**Records for this task**:
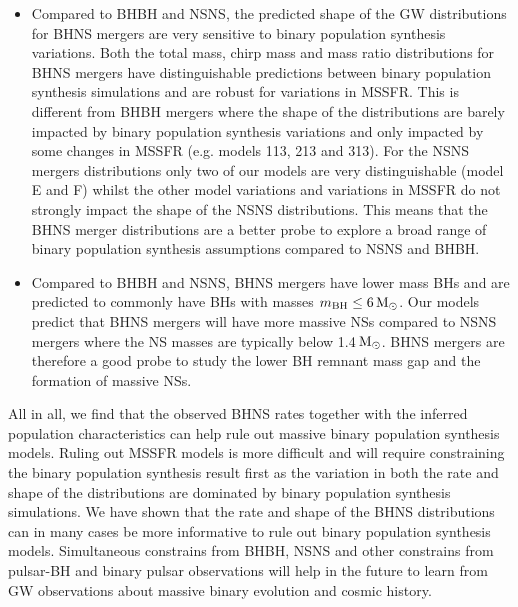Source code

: \documentclass[twocolumn]{aastex63}
\newcommand\bhnsSingle{BHNS\xspace}
\newcommand{\Msun}{\ensuremath{\,\rm{M}_{\odot}}\xspace}
\newcommand{\mbhf}{\ensuremath{m_{\rm{BH}}}\xspace}
\begin{document}
\begin{itemize}
\item Compared to BHBH and NSNS, the predicted shape of the \ac{GW} distributions for \bhnsSingle mergers are very sensitive to binary population synthesis variations. Both the total mass,  chirp mass and mass ratio distributions for \bhnsSingle mergers have distinguishable predictions between binary population synthesis simulations and are robust for variations in \ac{MSSFR}. This is different from BHBH mergers where the shape of the distributions are barely impacted by binary population synthesis variations and only impacted by some changes in \ac{MSSFR} (e.g. models 113, 213 and 313). For the NSNS mergers distributions only two of our models are very distinguishable (model E and F) whilst the  other model variations and variations in \ac{MSSFR} do not strongly impact the shape of the NSNS distributions. This means that the \bhnsSingle merger distributions are a better probe to explore a broad range of binary population synthesis assumptions compared to NSNS and BHBH. 


\item Compared to BHBH and NSNS, \bhnsSingle mergers have lower mass \acp{BH} and are predicted to commonly have \acp{BH} with masses $\mbhf \leq 6 \Msun$. Our models predict that \bhnsSingle mergers will have more massive \acp{NS} compared to NSNS mergers where the NS masses are typically below 1.4\Msun. \bhnsSingle mergers are therefore a good probe to study the lower \ac{BH} remnant mass gap and the formation of massive \acp{NS}. 

\end{itemize}




All in all, we find that the observed \bhnsSingle rates together with the inferred population characteristics can help rule out massive binary population synthesis models. Ruling out \ac{MSSFR} models is more difficult and will require constraining the binary population synthesis result first as the variation in both the rate and shape of the distributions are dominated by binary population synthesis simulations.  We have shown that the rate and shape of the \bhnsSingle distributions can in many cases be more informative to rule out binary population synthesis models.  Simultaneous constrains from BHBH, \ac{NSNS} and other constrains from pulsar-BH and binary pulsar observations will help in the future to learn from \ac{GW} observations about massive binary evolution and cosmic history. 
\end{document}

**What is needed**: What is the number of lines above that hold the string "Msun"? Answer with that number alone.

**Written answer**: 2